CVE-2024-41996
OpenSSL vulnerability analysis and mitigation

Overview

CVE-2024-41996 is a vulnerability in the Diffie-Hellman Ephemeral (DHE) Key Agreement Protocol discovered in August 2024. The vulnerability allows remote attackers from the client side to trigger unnecessarily expensive server-side DHE modular-exponentiation calculations when an approved safe prime is used. The basic attack scenario requires the client to claim it can only communicate with DHE, and the server must be configured to allow DHE and validate the order of the public key (NVD, DHEat Details).

Technical details

The vulnerability exploits the peculiarity of the Diffie-Hellman key agreement where a malicious client can force a server to perform CPU-intensive operations without any significant resource requirement. The attack works by having the client initiate cryptographic handshakes while pretending to support only the ephemeral variant of the finite field Diffie-Hellman key agreement protocol. This triggers key pair generation and shared secret calculation on the server-side, both requiring compute-intensive modular exponentiation calculations. The server cannot distinguish between a randomly chosen number and the result of modular exponentiation without performing CPU-intensive operations (DHEat Details).

Impact

The vulnerability can lead to asymmetric resource consumption, potentially resulting in a denial of service condition. When exploited, it causes the server to perform unnecessarily expensive calculations while the attacker requires minimal computational resources. The effectiveness of the attack can be particularly severe when servers use larger parameter sizes (e.g., ffdhe6144 or ffhde8192) or when certain implementation flaws are present (DHEat FAQ).
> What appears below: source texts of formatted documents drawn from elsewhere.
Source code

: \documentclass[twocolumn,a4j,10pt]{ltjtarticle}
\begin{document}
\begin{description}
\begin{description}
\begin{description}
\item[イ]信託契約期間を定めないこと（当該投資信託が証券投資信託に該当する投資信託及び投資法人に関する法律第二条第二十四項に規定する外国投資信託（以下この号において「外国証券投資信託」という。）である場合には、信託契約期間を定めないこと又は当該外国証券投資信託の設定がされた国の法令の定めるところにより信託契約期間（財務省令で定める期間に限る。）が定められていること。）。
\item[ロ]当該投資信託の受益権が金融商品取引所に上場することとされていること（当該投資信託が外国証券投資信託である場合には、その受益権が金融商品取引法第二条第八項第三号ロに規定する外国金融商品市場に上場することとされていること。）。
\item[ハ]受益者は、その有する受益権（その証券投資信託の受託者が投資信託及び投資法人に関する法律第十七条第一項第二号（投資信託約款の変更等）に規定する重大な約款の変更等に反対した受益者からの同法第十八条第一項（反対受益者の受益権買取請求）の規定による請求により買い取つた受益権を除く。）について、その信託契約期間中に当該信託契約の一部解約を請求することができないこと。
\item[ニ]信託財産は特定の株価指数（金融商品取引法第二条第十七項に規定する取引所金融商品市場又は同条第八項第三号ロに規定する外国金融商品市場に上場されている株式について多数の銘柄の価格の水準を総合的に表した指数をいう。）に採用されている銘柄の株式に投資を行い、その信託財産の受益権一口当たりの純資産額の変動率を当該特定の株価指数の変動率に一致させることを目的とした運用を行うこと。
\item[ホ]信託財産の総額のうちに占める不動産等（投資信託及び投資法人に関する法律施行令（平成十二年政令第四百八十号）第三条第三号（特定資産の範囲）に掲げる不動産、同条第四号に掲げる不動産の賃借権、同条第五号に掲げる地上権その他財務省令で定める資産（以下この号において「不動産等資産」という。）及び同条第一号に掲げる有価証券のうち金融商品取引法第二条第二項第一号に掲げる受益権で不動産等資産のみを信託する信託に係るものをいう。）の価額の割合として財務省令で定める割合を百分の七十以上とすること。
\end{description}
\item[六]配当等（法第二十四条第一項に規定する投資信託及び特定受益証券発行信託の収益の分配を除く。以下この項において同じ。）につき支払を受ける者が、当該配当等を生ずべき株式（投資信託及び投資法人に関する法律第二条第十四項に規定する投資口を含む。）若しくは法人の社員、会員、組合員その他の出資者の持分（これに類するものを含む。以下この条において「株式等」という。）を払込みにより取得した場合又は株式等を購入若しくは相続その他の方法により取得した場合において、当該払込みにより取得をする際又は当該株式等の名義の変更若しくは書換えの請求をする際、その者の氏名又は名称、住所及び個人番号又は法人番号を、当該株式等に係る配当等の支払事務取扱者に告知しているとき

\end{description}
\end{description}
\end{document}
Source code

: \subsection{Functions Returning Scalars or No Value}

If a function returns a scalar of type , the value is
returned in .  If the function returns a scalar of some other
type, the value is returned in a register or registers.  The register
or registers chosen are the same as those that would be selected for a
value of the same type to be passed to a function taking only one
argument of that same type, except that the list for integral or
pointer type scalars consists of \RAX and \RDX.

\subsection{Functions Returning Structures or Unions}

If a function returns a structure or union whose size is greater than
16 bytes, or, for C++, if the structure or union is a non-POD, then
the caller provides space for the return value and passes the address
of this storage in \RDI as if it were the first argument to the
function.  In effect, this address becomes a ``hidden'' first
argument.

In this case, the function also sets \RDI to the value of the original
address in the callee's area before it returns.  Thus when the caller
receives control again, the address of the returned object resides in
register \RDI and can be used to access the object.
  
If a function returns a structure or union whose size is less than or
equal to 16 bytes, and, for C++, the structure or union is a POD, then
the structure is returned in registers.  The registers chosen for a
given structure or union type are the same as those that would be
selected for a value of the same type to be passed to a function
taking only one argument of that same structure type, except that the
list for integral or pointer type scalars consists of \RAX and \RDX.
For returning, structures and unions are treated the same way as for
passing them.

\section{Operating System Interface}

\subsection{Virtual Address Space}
Mitigation and workarounds

Detection of exploitation is possible through monitoring and logging of instances where client connections are interrupted during cryptographic handshakes. While disabling Diffie-Hellman in server configurations is not necessarily required, administrators should check both server configuration and cryptographic library implementation details. The vulnerability cannot be fixed by simply installing a software update as it is a protocol flaw rather than an implementation issue (DHEat FAQ).